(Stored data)
* * * *

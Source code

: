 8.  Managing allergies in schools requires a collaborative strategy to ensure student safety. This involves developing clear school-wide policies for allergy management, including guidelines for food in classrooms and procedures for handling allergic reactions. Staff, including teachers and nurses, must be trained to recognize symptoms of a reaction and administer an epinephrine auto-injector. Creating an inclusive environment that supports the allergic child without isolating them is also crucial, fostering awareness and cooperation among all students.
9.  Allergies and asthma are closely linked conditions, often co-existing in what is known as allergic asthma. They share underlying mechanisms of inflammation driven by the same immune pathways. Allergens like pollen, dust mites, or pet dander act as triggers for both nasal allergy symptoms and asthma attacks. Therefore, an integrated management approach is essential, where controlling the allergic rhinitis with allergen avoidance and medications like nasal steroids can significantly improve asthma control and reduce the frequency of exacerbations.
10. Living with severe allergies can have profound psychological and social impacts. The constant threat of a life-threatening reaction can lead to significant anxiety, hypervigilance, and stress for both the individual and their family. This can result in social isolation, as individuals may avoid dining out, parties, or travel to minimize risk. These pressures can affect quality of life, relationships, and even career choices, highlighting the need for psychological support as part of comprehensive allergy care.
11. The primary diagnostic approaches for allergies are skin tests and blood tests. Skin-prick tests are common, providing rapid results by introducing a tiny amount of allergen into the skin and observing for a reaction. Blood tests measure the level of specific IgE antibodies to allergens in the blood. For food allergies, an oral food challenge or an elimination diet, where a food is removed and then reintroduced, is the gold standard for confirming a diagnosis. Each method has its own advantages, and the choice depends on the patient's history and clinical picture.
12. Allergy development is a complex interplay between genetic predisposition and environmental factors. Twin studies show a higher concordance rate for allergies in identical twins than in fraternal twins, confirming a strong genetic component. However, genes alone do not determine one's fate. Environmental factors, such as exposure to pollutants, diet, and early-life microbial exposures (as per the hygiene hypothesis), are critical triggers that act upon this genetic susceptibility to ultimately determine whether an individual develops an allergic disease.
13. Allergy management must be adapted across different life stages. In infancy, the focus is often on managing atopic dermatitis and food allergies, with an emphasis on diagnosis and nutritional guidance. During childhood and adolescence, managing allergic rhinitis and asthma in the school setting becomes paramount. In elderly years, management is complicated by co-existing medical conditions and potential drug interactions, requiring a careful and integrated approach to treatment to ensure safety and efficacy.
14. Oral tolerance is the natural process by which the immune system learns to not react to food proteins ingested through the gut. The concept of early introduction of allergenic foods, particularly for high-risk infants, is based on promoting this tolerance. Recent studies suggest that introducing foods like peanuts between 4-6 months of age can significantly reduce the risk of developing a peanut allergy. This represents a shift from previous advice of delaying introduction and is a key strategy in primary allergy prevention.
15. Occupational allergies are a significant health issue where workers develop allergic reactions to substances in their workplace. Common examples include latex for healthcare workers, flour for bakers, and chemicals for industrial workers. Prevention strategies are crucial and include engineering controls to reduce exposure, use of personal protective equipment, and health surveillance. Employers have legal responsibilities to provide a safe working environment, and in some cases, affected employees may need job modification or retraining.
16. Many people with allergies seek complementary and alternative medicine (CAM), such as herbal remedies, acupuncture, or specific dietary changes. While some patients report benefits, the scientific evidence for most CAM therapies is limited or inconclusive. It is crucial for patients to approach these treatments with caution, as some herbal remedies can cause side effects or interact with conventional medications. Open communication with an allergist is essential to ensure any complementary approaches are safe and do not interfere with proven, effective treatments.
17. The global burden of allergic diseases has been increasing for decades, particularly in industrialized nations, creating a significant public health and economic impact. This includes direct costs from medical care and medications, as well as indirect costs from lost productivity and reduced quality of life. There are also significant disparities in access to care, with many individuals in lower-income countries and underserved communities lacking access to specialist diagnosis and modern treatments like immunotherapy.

* * * *

Work to be completed:
From the entries above, copy each line holding "must".

Task answer:
: 8.  Managing allergies in schools requires a collaborative strategy to ensure student safety. This involves developing clear school-wide policies for allergy management, including guidelines for food in classrooms and procedures for handling allergic reactions. Staff, including teachers and nurses, must be trained to recognize symptoms of a reaction and administer an epinephrine auto-injector. Creating an inclusive environment that supports the allergic child without isolating them is also crucial, fostering awareness and cooperation among all students.
13. Allergy management must be adapted across different life stages. In infancy, the focus is often on managing atopic dermatitis and food allergies, with an emphasis on diagnosis and nutritional guidance. During childhood and adolescence, managing allergic rhinitis and asthma in the school setting becomes paramount. In elderly years, management is complicated by co-existing medical conditions and potential drug interactions, requiring a careful and integrated approach to treatment to ensure safety and efficacy.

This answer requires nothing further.